Pictures paired with source code:
::::::::

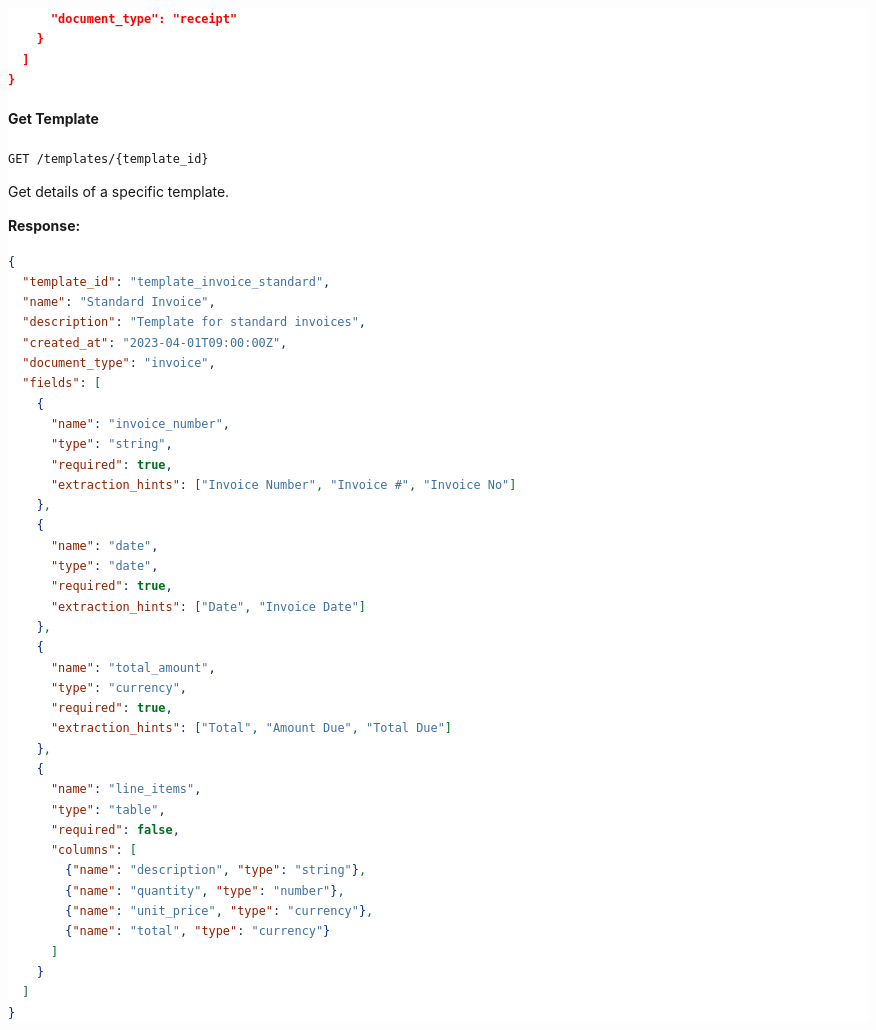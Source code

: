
 ```json
      "document_type": "receipt"
    }
  ]
}
```

#### Get Template

```
GET /templates/{template_id}
```

Get details of a specific template.

**Response:**
```json
{
  "template_id": "template_invoice_standard",
  "name": "Standard Invoice",
  "description": "Template for standard invoices",
  "created_at": "2023-04-01T09:00:00Z",
  "document_type": "invoice",
  "fields": [
    {
      "name": "invoice_number",
      "type": "string",
      "required": true,
      "extraction_hints": ["Invoice Number", "Invoice #", "Invoice No"]
    },
    {
      "name": "date",
      "type": "date",
      "required": true,
      "extraction_hints": ["Date", "Invoice Date"]
    },
    {
      "name": "total_amount",
      "type": "currency",
      "required": true,
      "extraction_hints": ["Total", "Amount Due", "Total Due"]
    },
    {
      "name": "line_items",
      "type": "table",
      "required": false,
      "columns": [
        {"name": "description", "type": "string"},
        {"name": "quantity", "type": "number"},
        {"name": "unit_price", "type": "currency"},
        {"name": "total", "type": "currency"}
      ]
    }
  ]
}
```
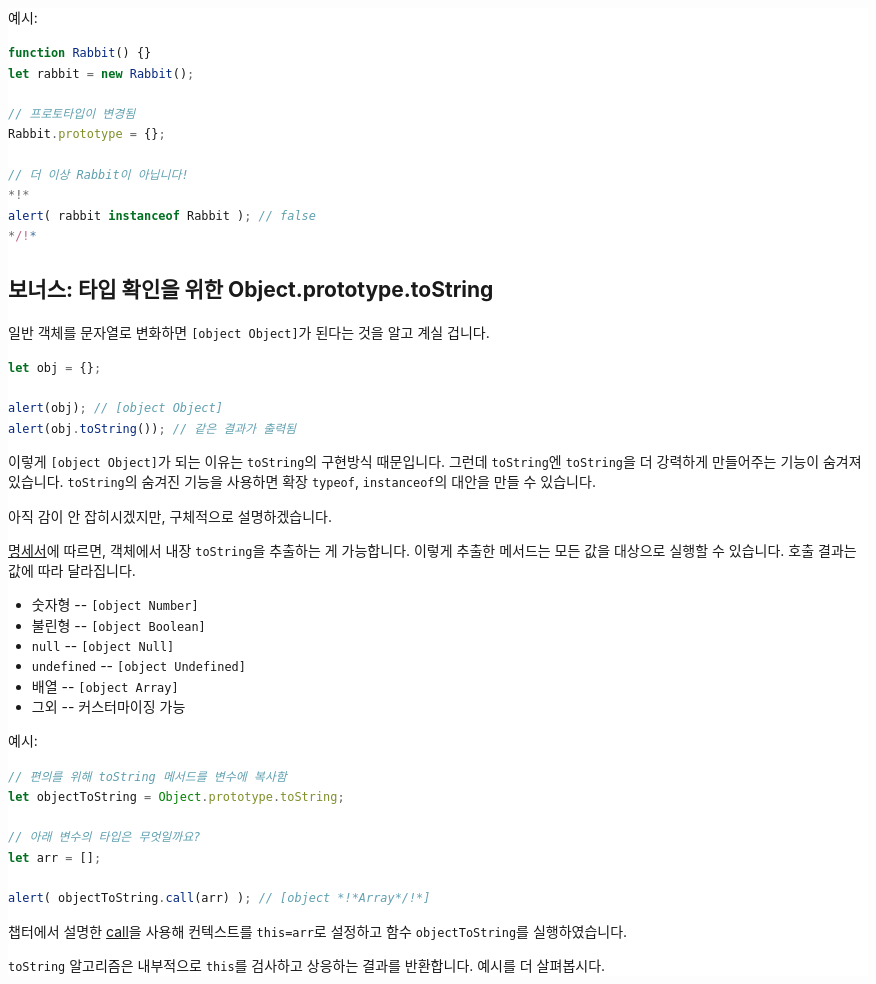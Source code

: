 예시:

```js run
function Rabbit() {}
let rabbit = new Rabbit();

// 프로토타입이 변경됨
Rabbit.prototype = {};

// 더 이상 Rabbit이 아닙니다!
*!*
alert( rabbit instanceof Rabbit ); // false
*/!*
```

## 보너스: 타입 확인을 위한 Object.prototype.toString

일반 객체를 문자열로 변화하면 `[object Object]`가 된다는 것을 알고 계실 겁니다.

```js run
let obj = {};

alert(obj); // [object Object]
alert(obj.toString()); // 같은 결과가 출력됨
```

이렇게 `[object Object]`가 되는 이유는 `toString`의 구현방식 때문입니다. 그런데 `toString`엔 `toString`을 더 강력하게 만들어주는 기능이 숨겨져 있습니다. `toString`의 숨겨진 기능을 사용하면 확장 `typeof`, `instanceof`의 대안을 만들 수 있습니다.

아직 감이 안 잡히시겠지만, 구체적으로 설명하겠습니다.

[명세서](https://tc39.github.io/ecma262/#sec-object.prototype.tostring)에 따르면, 객체에서 내장 `toString`을 추출하는 게 가능합니다. 이렇게 추출한 메서드는 모든 값을 대상으로 실행할 수 있습니다. 호출 결과는 값에 따라 달라집니다.

- 숫자형 -- `[object Number]`
- 불린형 -- `[object Boolean]`
- `null` --  `[object Null]`
- `undefined` -- `[object Undefined]`
- 배열 -- `[object Array]`
- 그외 -- 커스터마이징 가능

예시:

```js run
// 편의를 위해 toString 메서드를 변수에 복사함
let objectToString = Object.prototype.toString;

// 아래 변수의 타입은 무엇일까요?
let arr = [];

alert( objectToString.call(arr) ); // [object *!*Array*/!*]
```

[](info:call-apply-decorators) 챕터에서 설명한 [call](mdn:js/function/call)을 사용해 컨텍스트를 `this=arr`로 설정하고 함수 `objectToString`를 실행하였습니다.

`toString` 알고리즘은 내부적으로 `this`를 검사하고 상응하는 결과를 반환합니다. 예시를 더 살펴봅시다.


  [Symbol.toStringTag]: "User"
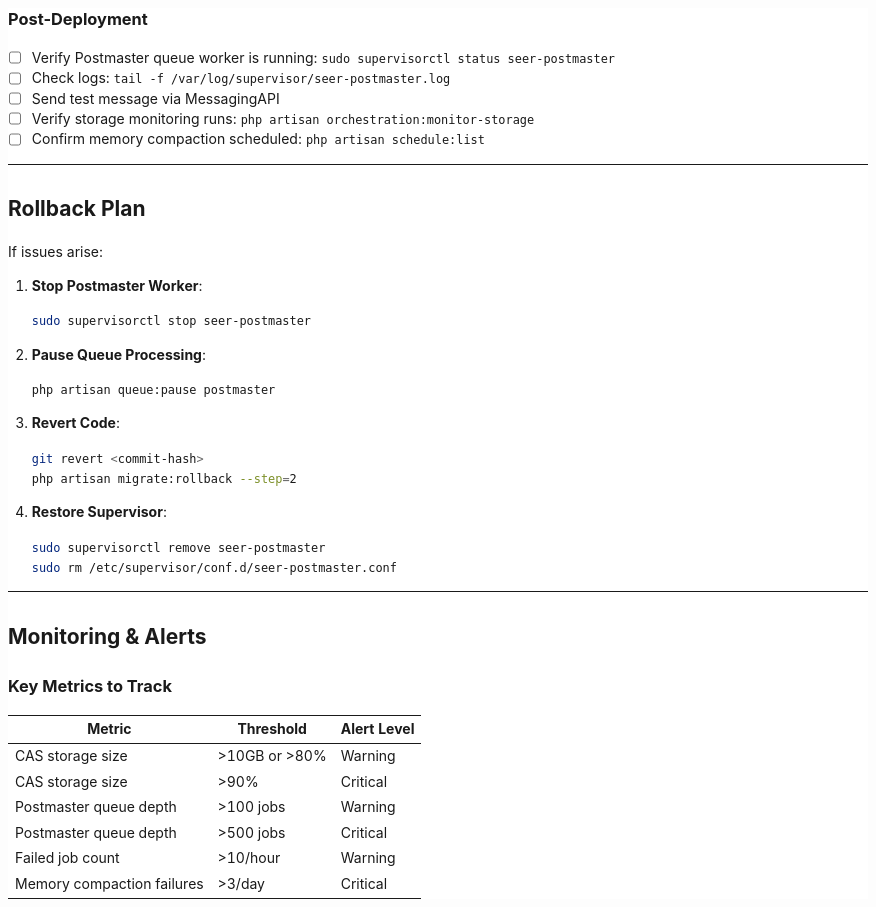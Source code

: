 ### Post-Deployment
- [ ] Verify Postmaster queue worker is running: `sudo supervisorctl status seer-postmaster`
- [ ] Check logs: `tail -f /var/log/supervisor/seer-postmaster.log`
- [ ] Send test message via MessagingAPI
- [ ] Verify storage monitoring runs: `php artisan orchestration:monitor-storage`
- [ ] Confirm memory compaction scheduled: `php artisan schedule:list`

---

## Rollback Plan

If issues arise:

1. **Stop Postmaster Worker**:
   ```bash
   sudo supervisorctl stop seer-postmaster
   ```

2. **Pause Queue Processing**:
   ```bash
   php artisan queue:pause postmaster
   ```

3. **Revert Code**:
   ```bash
   git revert <commit-hash>
   php artisan migrate:rollback --step=2
   ```

4. **Restore Supervisor**:
   ```bash
   sudo supervisorctl remove seer-postmaster
   sudo rm /etc/supervisor/conf.d/seer-postmaster.conf
   ```

---

## Monitoring & Alerts

### Key Metrics to Track

| Metric | Threshold | Alert Level |
|--------|-----------|-------------|
| CAS storage size | >10GB or >80% | Warning |
| CAS storage size | >90% | Critical |
| Postmaster queue depth | >100 jobs | Warning |
| Postmaster queue depth | >500 jobs | Critical |
| Failed job count | >10/hour | Warning |
| Memory compaction failures | >3/day | Critical |

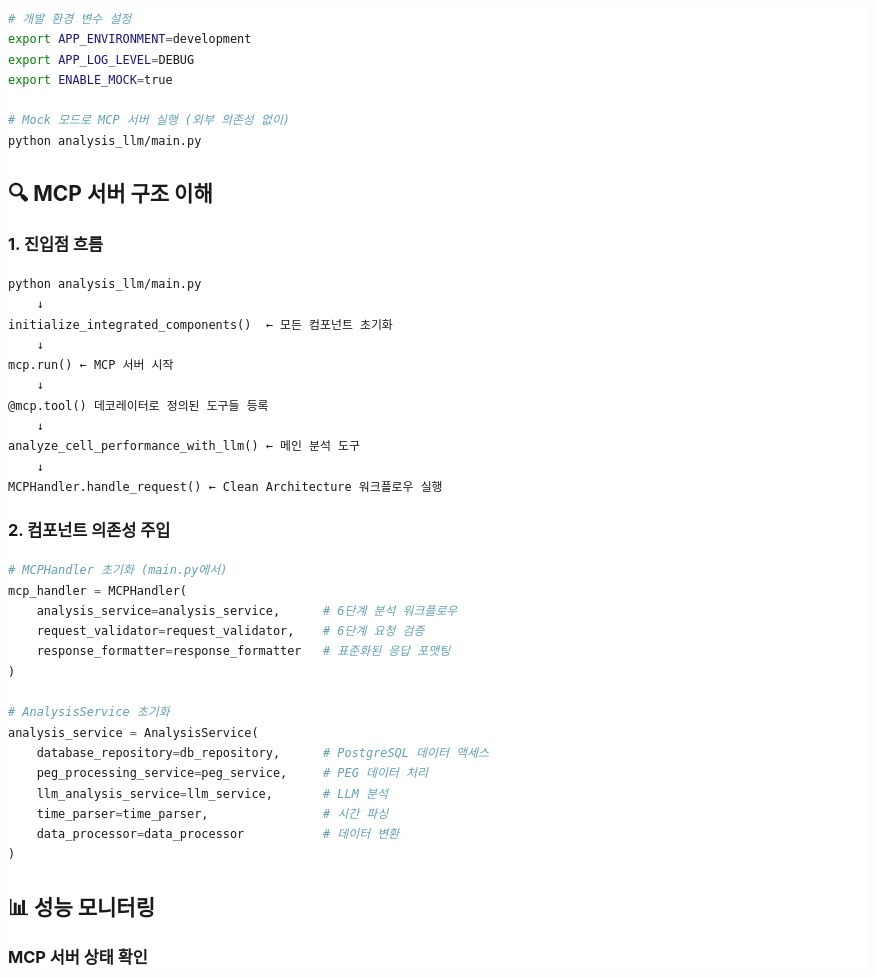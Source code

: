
 ```bash
# 개발 환경 변수 설정
export APP_ENVIRONMENT=development
export APP_LOG_LEVEL=DEBUG
export ENABLE_MOCK=true

# Mock 모드로 MCP 서버 실행 (외부 의존성 없이)
python analysis_llm/main.py
```

## 🔍 MCP 서버 구조 이해

### 1. 진입점 흐름

```
python analysis_llm/main.py
    ↓
initialize_integrated_components()  ← 모든 컴포넌트 초기화
    ↓
mcp.run() ← MCP 서버 시작
    ↓
@mcp.tool() 데코레이터로 정의된 도구들 등록
    ↓
analyze_cell_performance_with_llm() ← 메인 분석 도구
    ↓
MCPHandler.handle_request() ← Clean Architecture 워크플로우 실행
```

### 2. 컴포넌트 의존성 주입

```python
# MCPHandler 초기화 (main.py에서)
mcp_handler = MCPHandler(
    analysis_service=analysis_service,      # 6단계 분석 워크플로우
    request_validator=request_validator,    # 6단계 요청 검증
    response_formatter=response_formatter   # 표준화된 응답 포맷팅
)

# AnalysisService 초기화
analysis_service = AnalysisService(
    database_repository=db_repository,      # PostgreSQL 데이터 액세스
    peg_processing_service=peg_service,     # PEG 데이터 처리
    llm_analysis_service=llm_service,       # LLM 분석
    time_parser=time_parser,                # 시간 파싱
    data_processor=data_processor           # 데이터 변환
)
```

## 📊 성능 모니터링

### MCP 서버 상태 확인
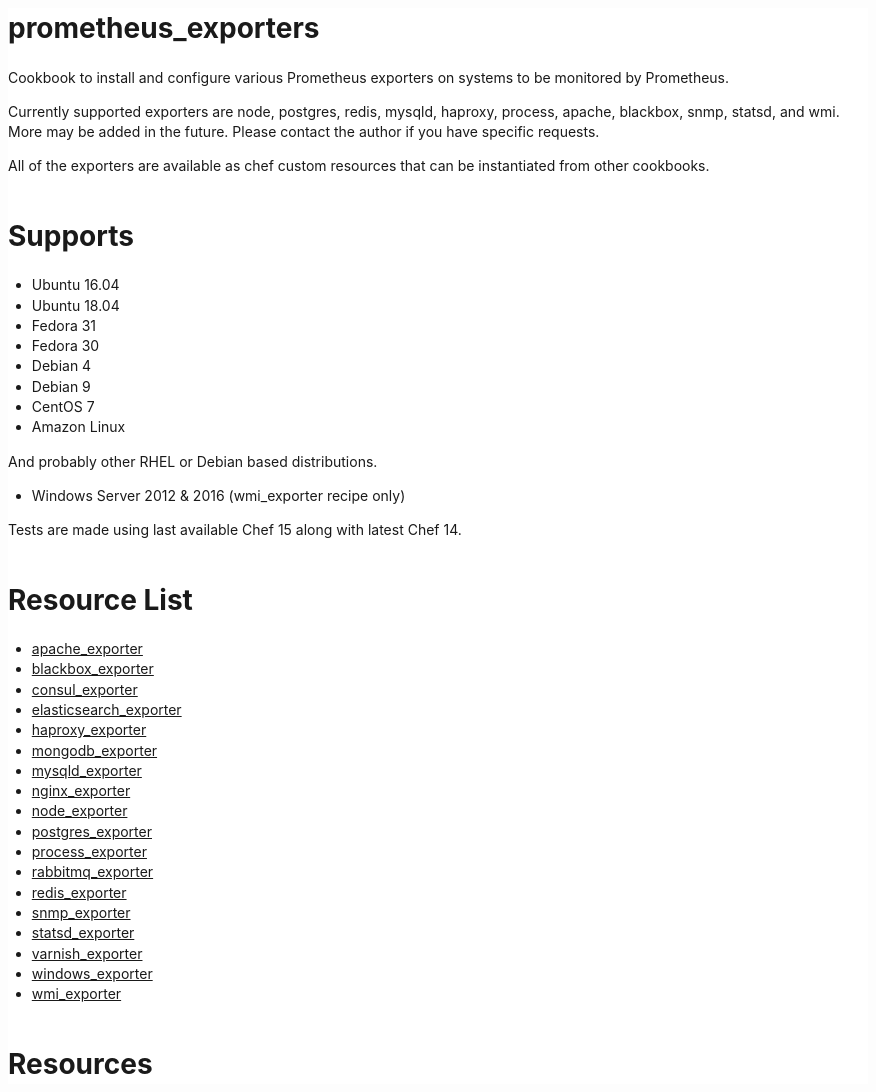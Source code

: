 # prometheus_exporters

Cookbook to install and configure various Prometheus exporters on systems to be monitored by Prometheus.

Currently supported exporters are node, postgres, redis, mysqld, haproxy, process, apache, blackbox, snmp, statsd, and wmi. More may be added in the future. Please contact the author if you have specific requests.

All of the exporters are available as chef custom resources that can be instantiated from other cookbooks.


# Supports

* Ubuntu 16.04
* Ubuntu 18.04
* Fedora 31
* Fedora 30
* Debian 4
* Debian 9
* CentOS 7
* Amazon Linux

And probably other RHEL or Debian based distributions.

* Windows Server 2012 & 2016 (wmi\_exporter recipe only)

Tests are made using last available Chef 15 along with latest Chef 14.

# Resource List

- [apache_exporter](https://github.com/evilmartians/chef-prometheus-exporters#apache_exporter)
- [blackbox_exporter](https://github.com/evilmartians/chef-prometheus-exporters#blackbox_exporter)
- [consul_exporter](https://github.com/evilmartians/chef-prometheus-exporters#consul_exporter)
- [elasticsearch_exporter](https://github.com/evilmartians/chef-prometheus-exporters#elasticsearch_exporter)
- [haproxy_exporter](https://github.com/evilmartians/chef-prometheus-exporters#haproxy_exporter)
- [mongodb_exporter](https://github.com/evilmartians/chef-prometheus-exporters#mongodb_exporter)
- [mysqld_exporter](https://github.com/evilmartians/chef-prometheus-exporters#mysqld_exporter)
- [nginx_exporter](https://github.com/evilmartians/chef-prometheus-exporters#nginx_exporter)
- [node_exporter](https://github.com/evilmartians/chef-prometheus-exporters#node_exporter)
- [postgres_exporter](https://github.com/evilmartians/chef-prometheus-exporters#postgres_exporter)
- [process_exporter](https://github.com/evilmartians/chef-prometheus-exporters#process_exporter)
- [rabbitmq_exporter](https://github.com/evilmartians/chef-prometheus-exporters#rabbitmq_exporter)
- [redis_exporter](https://github.com/evilmartians/chef-prometheus-exporters#redis_exporter)
- [snmp_exporter](https://github.com/evilmartians/chef-prometheus-exporters#snmp_exporter)
- [statsd_exporter](https://github.com/evilmartians/chef-prometheus-exporters#statsd_exporter)
- [varnish_exporter](https://github.com/evilmartians/chef-prometheus-exporters#varnish_exporter)
- [windows_exporter](https://github.com/evilmartians/chef-prometheus-exporters#windows_exporter)
- [wmi_exporter](https://github.com/evilmartians/chef-prometheus-exporters#wmi_exporter)
# Resources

::::::::

YOUR INSTRUCTIONS
Please copy out each line in the entries that mentions the string "storage".

YOUR SOLUTION
- [ ] Verify storage monitoring runs: `php artisan orchestration:monitor-storage`
| CAS storage size | >10GB or >80% | Warning |
| CAS storage size | >90% | Critical |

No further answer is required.